Azure Data Factory Flashcards
What does Azure Data Factory Do?
Enables data to be moved from internal or external services and application, transformed and stored in a final location.
What does a typical orchestration look like for Azure Data Factory?
Dataset -> PipeLine -> OutputData -> LinkedService -> (Azure data lake, Block Storage, SQL)
What is an Azure Data Factory Linked Service
Contains information needed to conect to external data sources (Like a SQL data connection string).
What is an Azure Data Factory Gateway?
- Connect your on-prem to Azure Cloud.
- It consists of a client agent thet is installed on-prem and then connects to Azure Data Factory.
What does Azure Data Factory help us perform?
Orchestrating the moving, transforming, and loading of data.
What methods can we use to build the Azure Data Factory Pipelines
CLI
API
Powershell
Ci/CD
Portal
What is an Azure Data Factory Pipeline?
It is a series of tasks like copying, transforming, and storing the data.
I want a code method to create Azure Data Factory Data Pipelines. What are my options, and explain?
Use a CiCD such as GitHub or Azure DevOps to hold the code to create your Azure Data Factory Pipeline.
How would you connect with an on-prem SQL in Azure Data Factory?
A linked service can connect with an SQL Database, a supported type.
How would you connect with an on-prem SFTP using Azure Data Factory?
Use a link service in Azure Data Factory; it supports SQL.
How would you connect with a CosmoDB database using Azure Data Factory?
Use a link service in Azure Data Factory; it supports CosmoDB.
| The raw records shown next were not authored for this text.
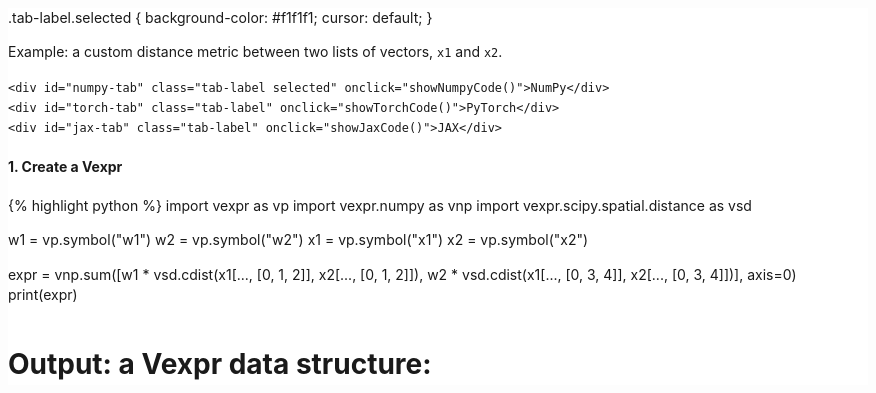 .tab-label.selected {
    background-color: #f1f1f1;
    cursor: default;
}
</style>

<script>

function showNumpyCode() {
    document.getElementById("numpy-code").classList.remove("hidden");
    document.getElementById("pytorch-code").classList.add("hidden");
    document.getElementById("jax-code").classList.add("hidden");

    document.getElementById("numpy-tab").classList.add("selected");
    document.getElementById("torch-tab").classList.remove("selected");
    document.getElementById("jax-tab").classList.remove("selected");
}

function showTorchCode() {
    document.getElementById("numpy-code").classList.add("hidden");
    document.getElementById("pytorch-code").classList.remove("hidden");
    document.getElementById("jax-code").classList.add("hidden");

    document.getElementById("numpy-tab").classList.remove("selected");
    document.getElementById("torch-tab").classList.add("selected");
    document.getElementById("jax-tab").classList.remove("selected");
}

function showJaxCode() {
    document.getElementById("numpy-code").classList.add("hidden");
    document.getElementById("pytorch-code").classList.add("hidden");
    document.getElementById("jax-code").classList.remove("hidden");

    document.getElementById("numpy-tab").classList.remove("selected");
    document.getElementById("torch-tab").classList.remove("selected");
    document.getElementById("jax-tab").classList.add("selected");
}

</script>

Example: a custom distance metric between two lists of vectors, `x1` and `x2`.

<div class="tabs">
    <!-- three tabs, one for each of NumPy / PyTorch / JAX -->

    <div id="numpy-tab" class="tab-label selected" onclick="showNumpyCode()">NumPy</div>
    <div id="torch-tab" class="tab-label" onclick="showTorchCode()">PyTorch</div>
    <div id="jax-tab" class="tab-label" onclick="showJaxCode()">JAX</div>
</div>
<div class="tab-contents">
<div id="numpy-code">

<h4>1. Create a Vexpr</h4>

{% highlight python %}
import vexpr as vp
import vexpr.numpy as vnp
import vexpr.scipy.spatial.distance as vsd

w1 = vp.symbol("w1")
w2 = vp.symbol("w2")
x1 = vp.symbol("x1")
x2 = vp.symbol("x2")

expr = vnp.sum([w1 * vsd.cdist(x1[..., [0, 1, 2]], x2[..., [0, 1, 2]]),
                w2 * vsd.cdist(x1[..., [0, 3, 4]], x2[..., [0, 3, 4]])],
               axis=0)
print(expr)
# Output: a Vexpr data structure: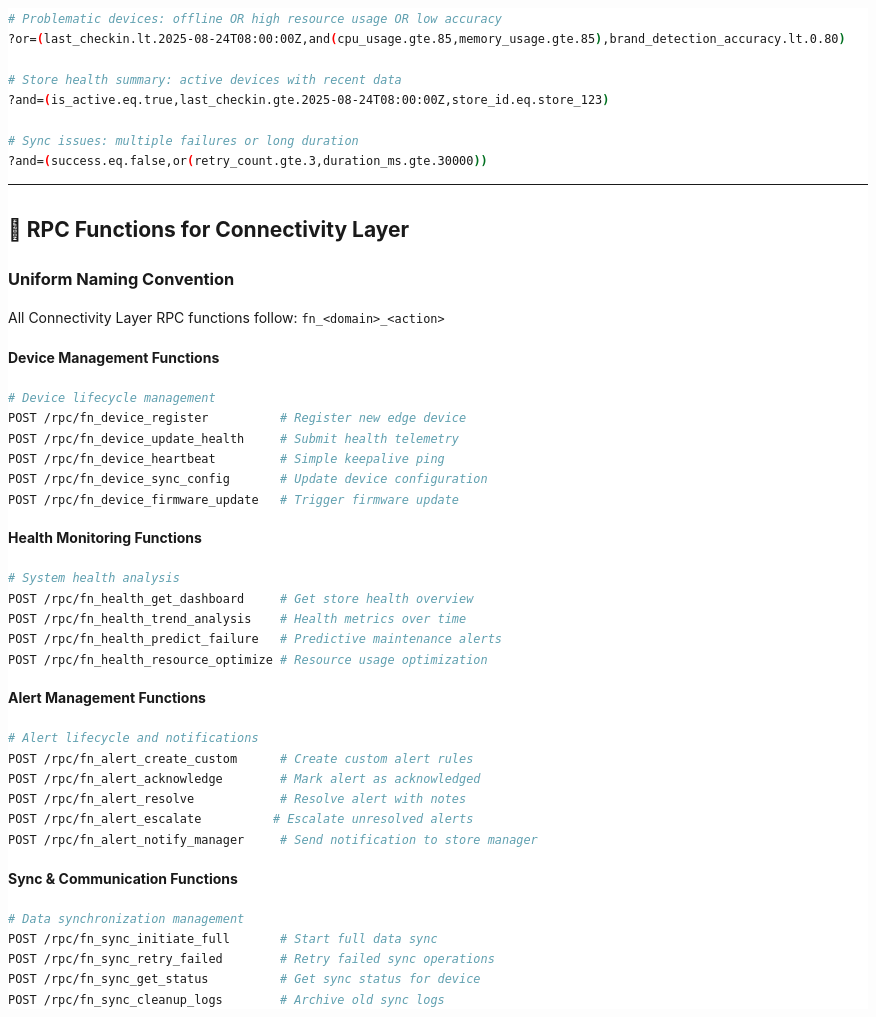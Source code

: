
 ```bash
# Problematic devices: offline OR high resource usage OR low accuracy
?or=(last_checkin.lt.2025-08-24T08:00:00Z,and(cpu_usage.gte.85,memory_usage.gte.85),brand_detection_accuracy.lt.0.80)

# Store health summary: active devices with recent data
?and=(is_active.eq.true,last_checkin.gte.2025-08-24T08:00:00Z,store_id.eq.store_123)

# Sync issues: multiple failures or long duration
?and=(success.eq.false,or(retry_count.gte.3,duration_ms.gte.30000))
```

---

## 🔄 RPC Functions for Connectivity Layer

### Uniform Naming Convention

All Connectivity Layer RPC functions follow: `fn_<domain>_<action>`

#### Device Management Functions
```bash
# Device lifecycle management
POST /rpc/fn_device_register          # Register new edge device
POST /rpc/fn_device_update_health     # Submit health telemetry  
POST /rpc/fn_device_heartbeat         # Simple keepalive ping
POST /rpc/fn_device_sync_config       # Update device configuration
POST /rpc/fn_device_firmware_update   # Trigger firmware update
```

#### Health Monitoring Functions  
```bash
# System health analysis
POST /rpc/fn_health_get_dashboard     # Get store health overview
POST /rpc/fn_health_trend_analysis    # Health metrics over time
POST /rpc/fn_health_predict_failure   # Predictive maintenance alerts
POST /rpc/fn_health_resource_optimize # Resource usage optimization
```

#### Alert Management Functions
```bash
# Alert lifecycle and notifications
POST /rpc/fn_alert_create_custom      # Create custom alert rules
POST /rpc/fn_alert_acknowledge        # Mark alert as acknowledged
POST /rpc/fn_alert_resolve            # Resolve alert with notes
POST /rpc/fn_alert_escalate          # Escalate unresolved alerts
POST /rpc/fn_alert_notify_manager     # Send notification to store manager
```

#### Sync & Communication Functions
```bash
# Data synchronization management
POST /rpc/fn_sync_initiate_full       # Start full data sync
POST /rpc/fn_sync_retry_failed        # Retry failed sync operations
POST /rpc/fn_sync_get_status          # Get sync status for device
POST /rpc/fn_sync_cleanup_logs        # Archive old sync logs
```
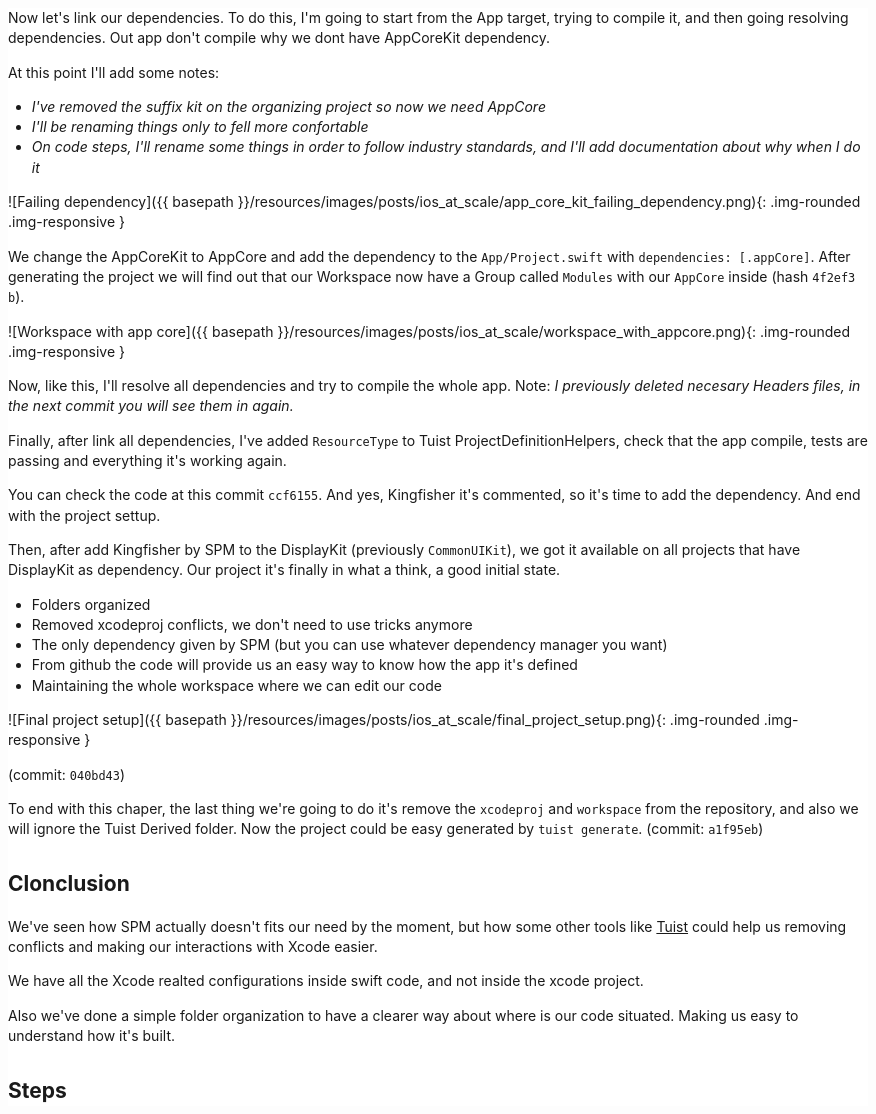 Now let's link our dependencies. To do this, I'm going to start from the App target, trying to compile it, and then going resolving dependencies.
Out app don't compile why we dont have AppCoreKit dependency. 

At this point I'll add some notes:
- _I've removed the suffix kit on the organizing project so now we need AppCore_
- _I'll be renaming things only to fell more confortable_
- _On code steps, I'll rename some things in order to follow industry standards, and I'll add documentation about why when I do it_

![Failing dependency]({{ basepath }}/resources/images/posts/ios_at_scale/app_core_kit_failing_dependency.png){: .img-rounded .img-responsive }

We change the AppCoreKit to AppCore and add the dependency to the `App/Project.swift` with `dependencies: [.appCore]`. After generating the project we will find out that our Workspace now have a Group called `Modules` with our `AppCore` inside (hash `4f2ef3b`).

![Workspace with app core]({{ basepath }}/resources/images/posts/ios_at_scale/workspace_with_appcore.png){: .img-rounded .img-responsive }

Now, like this, I'll resolve all dependencies and try to compile the whole app. Note: _I previously deleted necesary Headers files, in the next commit you will see them in again._

Finally, after link all dependencies, I've added `ResourceType` to Tuist ProjectDefinitionHelpers, check that the app compile, tests are passing and everything it's working again.

You can check the code at this commit `ccf6155`. And yes, Kingfisher it's commented, so it's time to add the dependency. And end with the project settup.

Then, after add Kingfisher by SPM to the DisplayKit (previously `CommonUIKit`), we got it available on all projects that have DisplayKit as dependency. 
Our project it's finally in what a think, a good initial state.

- Folders organized
- Removed xcodeproj conflicts, we don't need to use tricks anymore
- The only dependency given by SPM (but you can use whatever dependency manager you want)
- From github the code will provide us an easy way to know how the app it's defined
- Maintaining the whole workspace where we can edit our code

![Final project setup]({{ basepath }}/resources/images/posts/ios_at_scale/final_project_setup.png){: .img-rounded .img-responsive }

(commit: `040bd43`)

To end with this chaper, the last thing we're going to do it's remove the `xcodeproj` and `workspace` from the repository, and also we will ignore the Tuist Derived folder. Now the project could be easy generated by `tuist generate`. (commit: `a1f95eb`)

## Clonclusion

We've seen how SPM actually doesn't fits our need by the moment, but how some other tools like [Tuist](tuist.io) could help us removing conflicts and making our interactions with Xcode easier. 

We have all the Xcode realted configurations inside swift code, and not inside the xcode project.

Also we've done a simple folder organization to have a clearer way about where is our code situated. Making us easy to understand how it's built.

## Steps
How would you connect with an REST API in Azure Data Factory?
Use a link service in Azure Data Factory; it supports REST API.
List the supported link service types for Azure Data Factory?
Azure Blob Storage
Azure Data Lake Storage Gen1 and Gen2
Azure SQL Database
Azure Synapse Analytics (formerly SQL Data Warehouse)
Azure Cosmos DB
Amazon S3
Amazon Redshift
Google BigQuery
Oracle Database
SQL Server
MySQL
PostgreSQL
SAP HANA
Salesforce
REST
SFTP
File System
Describe a linked service in Azure Data Factory.
It connects to external data like file systems, SQL, and SAP and is used to pull datasets into Azure Data Factory.
What can we use to trigger a pipeline in Azure Data Factory?
Schedule Trigger: This allows you to run pipelines on a recurring schedule.
Tumbling Window Trigger: Useful for time-based workflows, executing pipelines at periodic time intervals.
Event-based Trigger: Responds to events, such as file creation or deletion in Azure Blob Storage.
Manual Trigger: Allows you to start a pipeline run on-demand.
Custom Events Trigger: Reacts to custom events published to an Azure Event Grid topic.
Storage Event Trigger: Responds to specific Azure Blob Storage or Azure Data Lake Storage Gen2 events.
REST API: Programmatically trigger pipelines using the ADF REST API.
PowerShell: Use Azure PowerShell cmdlets to trigger pipeline runs.
Azure CLI: Trigger pipelines using Azure Command-Line Interface commands.